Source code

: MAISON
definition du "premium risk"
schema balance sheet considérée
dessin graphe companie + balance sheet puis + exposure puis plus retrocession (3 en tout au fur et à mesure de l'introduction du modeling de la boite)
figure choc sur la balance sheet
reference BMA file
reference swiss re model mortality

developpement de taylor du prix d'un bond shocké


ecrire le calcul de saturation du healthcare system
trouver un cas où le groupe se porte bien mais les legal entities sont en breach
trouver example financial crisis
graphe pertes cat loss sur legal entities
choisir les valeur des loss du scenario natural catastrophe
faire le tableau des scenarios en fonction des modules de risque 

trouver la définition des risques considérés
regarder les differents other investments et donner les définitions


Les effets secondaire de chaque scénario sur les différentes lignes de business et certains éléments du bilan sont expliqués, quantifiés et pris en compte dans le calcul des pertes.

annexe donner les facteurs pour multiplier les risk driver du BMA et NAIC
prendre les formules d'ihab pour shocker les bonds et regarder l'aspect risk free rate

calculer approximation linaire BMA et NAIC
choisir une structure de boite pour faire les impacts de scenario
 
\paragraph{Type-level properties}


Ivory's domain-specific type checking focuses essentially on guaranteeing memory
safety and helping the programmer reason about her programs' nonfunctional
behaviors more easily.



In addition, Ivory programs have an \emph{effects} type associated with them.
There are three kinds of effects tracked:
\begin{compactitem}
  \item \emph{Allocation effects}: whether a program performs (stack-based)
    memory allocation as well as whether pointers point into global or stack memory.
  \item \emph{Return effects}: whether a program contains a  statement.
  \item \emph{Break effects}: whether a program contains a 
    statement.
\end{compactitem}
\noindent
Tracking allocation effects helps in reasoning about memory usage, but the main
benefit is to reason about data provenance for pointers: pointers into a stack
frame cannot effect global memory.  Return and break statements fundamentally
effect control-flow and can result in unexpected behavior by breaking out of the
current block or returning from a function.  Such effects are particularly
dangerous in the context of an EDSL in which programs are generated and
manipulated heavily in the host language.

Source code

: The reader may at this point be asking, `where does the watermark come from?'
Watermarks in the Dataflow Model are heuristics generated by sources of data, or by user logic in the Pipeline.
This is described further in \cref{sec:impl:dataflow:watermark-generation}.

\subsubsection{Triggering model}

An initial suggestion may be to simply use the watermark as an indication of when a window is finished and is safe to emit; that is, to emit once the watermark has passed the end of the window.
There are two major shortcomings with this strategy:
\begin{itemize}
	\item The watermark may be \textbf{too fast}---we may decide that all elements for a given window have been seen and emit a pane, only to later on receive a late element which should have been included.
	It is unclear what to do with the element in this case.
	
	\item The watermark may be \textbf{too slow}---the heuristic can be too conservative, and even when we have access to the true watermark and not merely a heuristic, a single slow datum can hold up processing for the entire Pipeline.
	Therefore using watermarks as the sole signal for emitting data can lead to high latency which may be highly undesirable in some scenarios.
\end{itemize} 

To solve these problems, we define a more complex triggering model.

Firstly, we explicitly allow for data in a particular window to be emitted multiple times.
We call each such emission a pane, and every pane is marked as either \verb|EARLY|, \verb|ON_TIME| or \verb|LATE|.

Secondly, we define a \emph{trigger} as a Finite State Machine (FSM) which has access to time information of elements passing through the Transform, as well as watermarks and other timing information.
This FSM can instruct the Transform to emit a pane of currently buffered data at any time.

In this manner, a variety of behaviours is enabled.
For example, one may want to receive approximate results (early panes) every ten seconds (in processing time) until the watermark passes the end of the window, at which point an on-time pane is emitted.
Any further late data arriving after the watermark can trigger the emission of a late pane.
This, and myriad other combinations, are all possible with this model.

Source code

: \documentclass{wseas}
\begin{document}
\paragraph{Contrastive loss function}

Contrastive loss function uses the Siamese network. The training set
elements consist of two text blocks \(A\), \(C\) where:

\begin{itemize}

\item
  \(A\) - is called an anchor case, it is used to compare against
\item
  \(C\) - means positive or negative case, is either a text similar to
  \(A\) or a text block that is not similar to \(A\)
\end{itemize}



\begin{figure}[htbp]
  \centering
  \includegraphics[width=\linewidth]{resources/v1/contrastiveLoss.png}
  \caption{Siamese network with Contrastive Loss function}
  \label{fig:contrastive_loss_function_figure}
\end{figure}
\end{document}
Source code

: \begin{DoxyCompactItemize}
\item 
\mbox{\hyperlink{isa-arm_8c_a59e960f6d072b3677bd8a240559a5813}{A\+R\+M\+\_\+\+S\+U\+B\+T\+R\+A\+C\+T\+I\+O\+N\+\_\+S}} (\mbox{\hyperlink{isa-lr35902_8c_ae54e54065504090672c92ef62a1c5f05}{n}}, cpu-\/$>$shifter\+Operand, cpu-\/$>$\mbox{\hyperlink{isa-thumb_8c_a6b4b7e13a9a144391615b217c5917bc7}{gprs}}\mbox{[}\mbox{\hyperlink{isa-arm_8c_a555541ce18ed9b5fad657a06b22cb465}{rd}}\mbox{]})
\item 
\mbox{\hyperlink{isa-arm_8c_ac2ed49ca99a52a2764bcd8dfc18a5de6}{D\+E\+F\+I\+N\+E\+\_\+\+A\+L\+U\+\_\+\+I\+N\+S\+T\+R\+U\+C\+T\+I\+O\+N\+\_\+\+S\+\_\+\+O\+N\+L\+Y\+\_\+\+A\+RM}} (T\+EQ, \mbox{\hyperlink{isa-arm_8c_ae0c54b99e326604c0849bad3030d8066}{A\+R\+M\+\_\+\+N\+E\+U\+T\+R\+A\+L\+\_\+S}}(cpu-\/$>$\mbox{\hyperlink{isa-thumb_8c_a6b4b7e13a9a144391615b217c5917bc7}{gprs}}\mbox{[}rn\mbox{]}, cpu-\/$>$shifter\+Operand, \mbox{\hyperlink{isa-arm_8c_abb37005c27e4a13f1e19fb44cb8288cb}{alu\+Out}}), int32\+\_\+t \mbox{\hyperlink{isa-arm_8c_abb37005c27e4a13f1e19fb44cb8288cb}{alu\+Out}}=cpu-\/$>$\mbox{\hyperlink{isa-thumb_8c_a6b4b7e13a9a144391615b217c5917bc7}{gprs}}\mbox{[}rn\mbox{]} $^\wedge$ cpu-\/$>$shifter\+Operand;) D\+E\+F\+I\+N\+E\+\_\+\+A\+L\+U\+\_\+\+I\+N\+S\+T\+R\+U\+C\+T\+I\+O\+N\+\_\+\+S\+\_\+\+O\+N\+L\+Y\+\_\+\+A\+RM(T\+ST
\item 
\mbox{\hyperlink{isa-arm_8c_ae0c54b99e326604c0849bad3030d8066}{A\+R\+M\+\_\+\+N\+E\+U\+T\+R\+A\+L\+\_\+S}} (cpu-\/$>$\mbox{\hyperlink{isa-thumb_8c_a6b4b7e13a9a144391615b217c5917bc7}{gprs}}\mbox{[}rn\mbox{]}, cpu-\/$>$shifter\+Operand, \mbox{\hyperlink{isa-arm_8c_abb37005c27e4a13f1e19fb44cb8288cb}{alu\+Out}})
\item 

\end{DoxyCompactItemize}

______

_Your goal_
Return each entry from above without altering a single character.

_Exercise answer_
Source code

: MAISON
definition du "premium risk"
schema balance sheet considérée
dessin graphe companie + balance sheet puis + exposure puis plus retrocession (3 en tout au fur et à mesure de l'introduction du modeling de la boite)
figure choc sur la balance sheet
reference BMA file
reference swiss re model mortality

developpement de taylor du prix d'un bond shocké


ecrire le calcul de saturation du healthcare system
trouver un cas où le groupe se porte bien mais les legal entities sont en breach
trouver example financial crisis
graphe pertes cat loss sur legal entities
choisir les valeur des loss du scenario natural catastrophe
faire le tableau des scenarios en fonction des modules de risque 

trouver la définition des risques considérés
regarder les differents other investments et donner les définitions


Les effets secondaire de chaque scénario sur les différentes lignes de business et certains éléments du bilan sont expliqués, quantifiés et pris en compte dans le calcul des pertes.

annexe donner les facteurs pour multiplier les risk driver du BMA et NAIC
prendre les formules d'ihab pour shocker les bonds et regarder l'aspect risk free rate

calculer approximation linaire BMA et NAIC
choisir une structure de boite pour faire les impacts de scenario
 
\paragraph{Type-level properties}


Ivory's domain-specific type checking focuses essentially on guaranteeing memory
safety and helping the programmer reason about her programs' nonfunctional
behaviors more easily.



In addition, Ivory programs have an \emph{effects} type associated with them.
There are three kinds of effects tracked:
\begin{compactitem}
  \item \emph{Allocation effects}: whether a program performs (stack-based)
    memory allocation as well as whether pointers point into global or stack memory.
  \item \emph{Return effects}: whether a program contains a  statement.
  \item \emph{Break effects}: whether a program contains a 
    statement.
\end{compactitem}
\noindent
Tracking allocation effects helps in reasoning about memory usage, but the main
benefit is to reason about data provenance for pointers: pointers into a stack
frame cannot effect global memory.  Return and break statements fundamentally
effect control-flow and can result in unexpected behavior by breaking out of the
current block or returning from a function.  Such effects are particularly
dangerous in the context of an EDSL in which programs are generated and
manipulated heavily in the host language.

Source code

: The reader may at this point be asking, `where does the watermark come from?'
Watermarks in the Dataflow Model are heuristics generated by sources of data, or by user logic in the Pipeline.
This is described further in \cref{sec:impl:dataflow:watermark-generation}.

\subsubsection{Triggering model}

An initial suggestion may be to simply use the watermark as an indication of when a window is finished and is safe to emit; that is, to emit once the watermark has passed the end of the window.
There are two major shortcomings with this strategy:
\begin{itemize}
	\item The watermark may be \textbf{too fast}---we may decide that all elements for a given window have been seen and emit a pane, only to later on receive a late element which should have been included.
	It is unclear what to do with the element in this case.
	
	\item The watermark may be \textbf{too slow}---the heuristic can be too conservative, and even when we have access to the true watermark and not merely a heuristic, a single slow datum can hold up processing for the entire Pipeline.
	Therefore using watermarks as the sole signal for emitting data can lead to high latency which may be highly undesirable in some scenarios.
\end{itemize} 

To solve these problems, we define a more complex triggering model.

Firstly, we explicitly allow for data in a particular window to be emitted multiple times.
We call each such emission a pane, and every pane is marked as either \verb|EARLY|, \verb|ON_TIME| or \verb|LATE|.

Secondly, we define a \emph{trigger} as a Finite State Machine (FSM) which has access to time information of elements passing through the Transform, as well as watermarks and other timing information.
This FSM can instruct the Transform to emit a pane of currently buffered data at any time.

In this manner, a variety of behaviours is enabled.
For example, one may want to receive approximate results (early panes) every ten seconds (in processing time) until the watermark passes the end of the window, at which point an on-time pane is emitted.
Any further late data arriving after the watermark can trigger the emission of a late pane.
This, and myriad other combinations, are all possible with this model.

Source code

: \documentclass{wseas}
\begin{document}
\paragraph{Contrastive loss function}

Contrastive loss function uses the Siamese network. The training set
elements consist of two text blocks \(A\), \(C\) where:

\begin{itemize}

\item
  \(A\) - is called an anchor case, it is used to compare against
\item
  \(C\) - means positive or negative case, is either a text similar to
  \(A\) or a text block that is not similar to \(A\)
\end{itemize}



\begin{figure}[htbp]
  \centering
  \includegraphics[width=\linewidth]{resources/v1/contrastiveLoss.png}
  \caption{Siamese network with Contrastive Loss function}
  \label{fig:contrastive_loss_function_figure}
\end{figure}
\end{document}
Source code

: \begin{DoxyCompactItemize}
\item 
\mbox{\hyperlink{isa-arm_8c_a59e960f6d072b3677bd8a240559a5813}{A\+R\+M\+\_\+\+S\+U\+B\+T\+R\+A\+C\+T\+I\+O\+N\+\_\+S}} (\mbox{\hyperlink{isa-lr35902_8c_ae54e54065504090672c92ef62a1c5f05}{n}}, cpu-\/$>$shifter\+Operand, cpu-\/$>$\mbox{\hyperlink{isa-thumb_8c_a6b4b7e13a9a144391615b217c5917bc7}{gprs}}\mbox{[}\mbox{\hyperlink{isa-arm_8c_a555541ce18ed9b5fad657a06b22cb465}{rd}}\mbox{]})
\item 
\mbox{\hyperlink{isa-arm_8c_ac2ed49ca99a52a2764bcd8dfc18a5de6}{D\+E\+F\+I\+N\+E\+\_\+\+A\+L\+U\+\_\+\+I\+N\+S\+T\+R\+U\+C\+T\+I\+O\+N\+\_\+\+S\+\_\+\+O\+N\+L\+Y\+\_\+\+A\+RM}} (T\+EQ, \mbox{\hyperlink{isa-arm_8c_ae0c54b99e326604c0849bad3030d8066}{A\+R\+M\+\_\+\+N\+E\+U\+T\+R\+A\+L\+\_\+S}}(cpu-\/$>$\mbox{\hyperlink{isa-thumb_8c_a6b4b7e13a9a144391615b217c5917bc7}{gprs}}\mbox{[}rn\mbox{]}, cpu-\/$>$shifter\+Operand, \mbox{\hyperlink{isa-arm_8c_abb37005c27e4a13f1e19fb44cb8288cb}{alu\+Out}}), int32\+\_\+t \mbox{\hyperlink{isa-arm_8c_abb37005c27e4a13f1e19fb44cb8288cb}{alu\+Out}}=cpu-\/$>$\mbox{\hyperlink{isa-thumb_8c_a6b4b7e13a9a144391615b217c5917bc7}{gprs}}\mbox{[}rn\mbox{]} $^\wedge$ cpu-\/$>$shifter\+Operand;) D\+E\+F\+I\+N\+E\+\_\+\+A\+L\+U\+\_\+\+I\+N\+S\+T\+R\+U\+C\+T\+I\+O\+N\+\_\+\+S\+\_\+\+O\+N\+L\+Y\+\_\+\+A\+RM(T\+ST
\item 
\mbox{\hyperlink{isa-arm_8c_ae0c54b99e326604c0849bad3030d8066}{A\+R\+M\+\_\+\+N\+E\+U\+T\+R\+A\+L\+\_\+S}} (cpu-\/$>$\mbox{\hyperlink{isa-thumb_8c_a6b4b7e13a9a144391615b217c5917bc7}{gprs}}\mbox{[}rn\mbox{]}, cpu-\/$>$shifter\+Operand, \mbox{\hyperlink{isa-arm_8c_abb37005c27e4a13f1e19fb44cb8288cb}{alu\+Out}})
\item 

\end{DoxyCompactItemize}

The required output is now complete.